Introduction: Pixel Art Crocheted Blanket
Have some free time and know how to crochet? Want to make something that will keep you or a loved one warm and stylish? Well I have an instructable for you! This should show you how to make a pixel art blanket that's image can be customized to your style. Anything from pop culture references to just plain cute animals or really elaborate flowers can be made by treating each granny square in your blanket as a pixel in a larger image.
Yarn. When picking your colors its important that you have enough yarn for the amount of blocks that you need to make. For the blanket that is pictured, I used between two to three skeins of yarn per color. Some colors are really hard to match if you run out.
Optional: Fleece backing
Step 1: Step 1: Picking Your Image and Plotting Your Squares
You can use just about any image to make your blanket, but because the granny squares that we will be making end up being about three inches a pattern with less "pixels" is better. The blanket that is shown in the picture was about 16 x 16 squares. If I were to do this one again I would add a couple extra rows to make it about a 16 x 18 to fit a full size bed a little better.
If you aren't good at drawing out an image (like me) a great way to find a pattern is to do a google search for either pixel art, or minecraft art and see what shows up.

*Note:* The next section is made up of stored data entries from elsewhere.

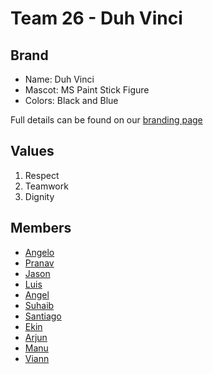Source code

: # Team 26 - Duh Vinci

## Brand

- Name: Duh Vinci
- Mascot: MS Paint Stick Figure
- Colors: Black and Blue

Full details can be found on our [branding page](branding/branding.md)

## Values

1. Respect
2. Teamwork
3. Dignity

## Members

- [Angelo]()
- [Pranav]()
- [Jason]()
- [Luis]()
- [Angel]()
- [Suhaib]()
- [Santiago]()
- [Ekin]()
- [Arjun]()
- [Manu](https://enigmurl-ucsd.github.io/cse110-lab1/)
- [Viann]()

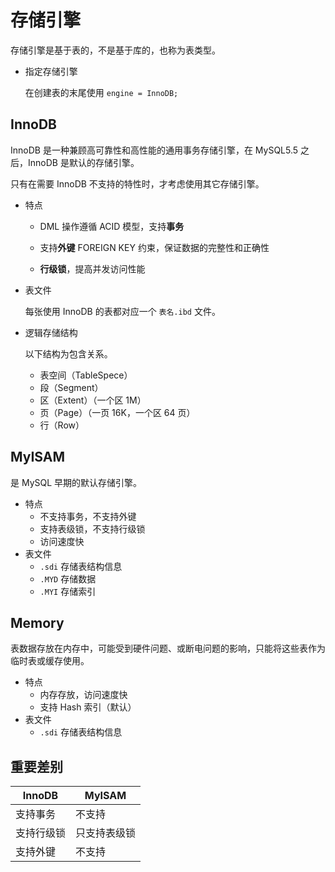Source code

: # 存储引擎

存储引擎是基于表的，不是基于库的，也称为表类型。

- 指定存储引擎

	在创建表的末尾使用 `engine = InnoDB;`

## InnoDB

InnoDB 是一种兼顾高可靠性和高性能的通用事务存储引擎，在 MySQL5.5 之后，InnoDB 是默认的存储引擎。

只有在需要 InnoDB 不支持的特性时，才考虑使用其它存储引擎。

- 特点

	- DML 操作遵循 ACID 模型，支持**事务**

	- 支持**外键** FOREIGN KEY 约束，保证数据的完整性和正确性

	- **行级锁**，提高并发访问性能

- 表文件

	每张使用 InnoDB 的表都对应一个 `表名.ibd` 文件。

- 逻辑存储结构

	以下结构为包含关系。

	- 表空间（TableSpece）
	- 段（Segment）
	- 区（Extent）（一个区 $1$M）
	- 页（Page）（一页 $16$K，一个区 $64$ 页）
	- 行（Row）

## MyISAM

是 MySQL 早期的默认存储引擎。

- 特点
	- 不支持事务，不支持外键
	- 支持表级锁，不支持行级锁
	- 访问速度快
- 表文件
	- `.sdi` 存储表结构信息
	- `.MYD` 存储数据
	- `.MYI` 存储索引

## Memory

表数据存放在内存中，可能受到硬件问题、或断电问题的影响，只能将这些表作为临时表或缓存使用。

- 特点
	- 内存存放，访问速度快
	- 支持 Hash 索引（默认）
- 表文件
	- `.sdi` 存储表结构信息

## 重要差别

| InnoDB     | MyISAM       |
| ---------- | ------------ |
| 支持事务   | 不支持       |
| 支持行级锁 | 只支持表级锁 |
| 支持外键   | 不支持       |

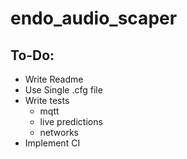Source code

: # endo_audio_scaper

## To-Do:
- Write Readme
- Use Single .cfg file
- Write tests
	- mqtt
	- live predictions
	- networks
- Implement CI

Once you have picked out an image that you want to make (super hero logos work really well too), you need to determine how many of each color of squares for your project. The pokeball blanket required 104 background squares. The background can be any color that you want (I picked blue because it was the favorite color for the person receiving the blanket). 50 black squares for the outline of the ball. 48 white squares for the bottom of the ball and the button. 42 red squares for the top of the pokeball.
Now that you have an idea of how many squares you will need, its time to start crocheting your granny square blocks.
Step 2: Step 2: Making Each Block
If you already know how to make a granny square, then you can proceed to making your blocks. This is the pattern that I used for the granny square blocks.
dc= double crochet
To start chain 6 join with a slip stitch to make a ring.
Round 1: Chain 3 for the first double crochet, 2 double crochet in ring, ch 2 (3 dc in ring, ch 2) 3 times, Join to the top of your starting chain
Round 2: Chain 3 for first dc in the same space work two dc, ch 2, 3 dc, (ch1, in next ch-2 corner work 3 dc, ch 2, 3 dc) 3 times. ch 1 join to top of starting chain to finish the round.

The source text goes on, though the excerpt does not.